Source data section start

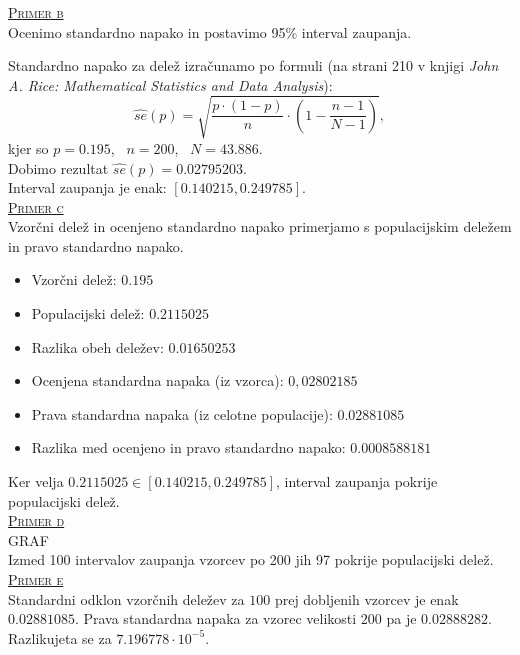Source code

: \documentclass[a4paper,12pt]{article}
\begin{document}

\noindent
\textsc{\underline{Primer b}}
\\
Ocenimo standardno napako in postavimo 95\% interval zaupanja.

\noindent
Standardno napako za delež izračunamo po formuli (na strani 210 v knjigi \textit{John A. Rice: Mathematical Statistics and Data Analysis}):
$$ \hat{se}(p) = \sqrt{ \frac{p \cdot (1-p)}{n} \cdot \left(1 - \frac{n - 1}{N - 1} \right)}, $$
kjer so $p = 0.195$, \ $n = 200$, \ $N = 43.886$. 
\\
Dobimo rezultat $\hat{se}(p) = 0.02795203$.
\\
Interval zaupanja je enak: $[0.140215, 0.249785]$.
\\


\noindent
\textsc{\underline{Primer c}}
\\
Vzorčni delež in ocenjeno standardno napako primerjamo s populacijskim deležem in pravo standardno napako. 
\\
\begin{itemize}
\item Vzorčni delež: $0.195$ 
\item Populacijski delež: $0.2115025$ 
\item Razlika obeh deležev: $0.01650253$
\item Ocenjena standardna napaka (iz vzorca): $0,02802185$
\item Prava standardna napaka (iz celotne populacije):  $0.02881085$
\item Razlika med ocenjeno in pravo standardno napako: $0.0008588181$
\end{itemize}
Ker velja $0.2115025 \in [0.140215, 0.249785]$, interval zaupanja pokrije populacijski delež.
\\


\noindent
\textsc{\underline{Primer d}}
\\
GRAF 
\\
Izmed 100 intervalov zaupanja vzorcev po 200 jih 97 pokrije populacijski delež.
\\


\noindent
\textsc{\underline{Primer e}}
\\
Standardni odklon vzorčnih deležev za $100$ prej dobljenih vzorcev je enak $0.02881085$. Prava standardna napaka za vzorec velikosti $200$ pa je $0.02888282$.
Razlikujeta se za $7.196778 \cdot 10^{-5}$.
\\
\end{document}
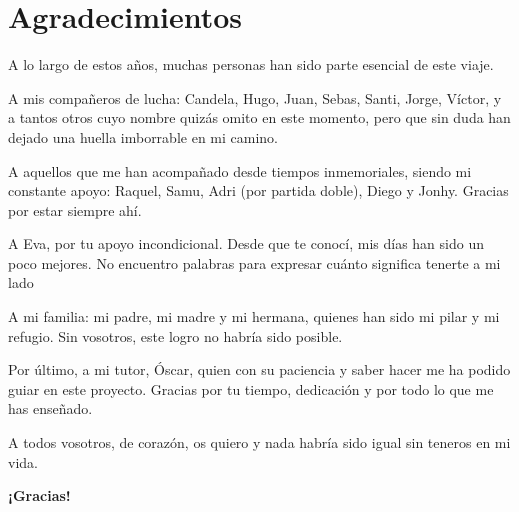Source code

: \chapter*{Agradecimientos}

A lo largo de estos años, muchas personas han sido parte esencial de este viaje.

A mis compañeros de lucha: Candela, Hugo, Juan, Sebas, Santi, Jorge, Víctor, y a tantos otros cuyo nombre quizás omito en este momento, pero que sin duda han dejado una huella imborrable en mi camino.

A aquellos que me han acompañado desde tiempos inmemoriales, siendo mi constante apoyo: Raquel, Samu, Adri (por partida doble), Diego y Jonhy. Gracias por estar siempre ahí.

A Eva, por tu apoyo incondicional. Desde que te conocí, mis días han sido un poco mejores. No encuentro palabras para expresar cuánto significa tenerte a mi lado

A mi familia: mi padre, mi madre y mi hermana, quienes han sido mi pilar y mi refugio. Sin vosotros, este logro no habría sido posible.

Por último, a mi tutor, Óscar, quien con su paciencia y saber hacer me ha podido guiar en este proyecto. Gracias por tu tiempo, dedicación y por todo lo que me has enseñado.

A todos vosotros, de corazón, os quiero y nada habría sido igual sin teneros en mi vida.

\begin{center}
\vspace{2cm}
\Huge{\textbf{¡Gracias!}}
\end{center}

Source data section end

Task instructions: In the entries above, find every line holding the word "vzorcev" and copy it out.

Output of the exercise:
Izmed 100 intervalov zaupanja vzorcev po 200 jih 97 pokrije populacijski delež.
Standardni odklon vzorčnih deležev za $100$ prej dobljenih vzorcev je enak $0.02881085$. Prava standardna napaka za vzorec velikosti $200$ pa je $0.02888282$.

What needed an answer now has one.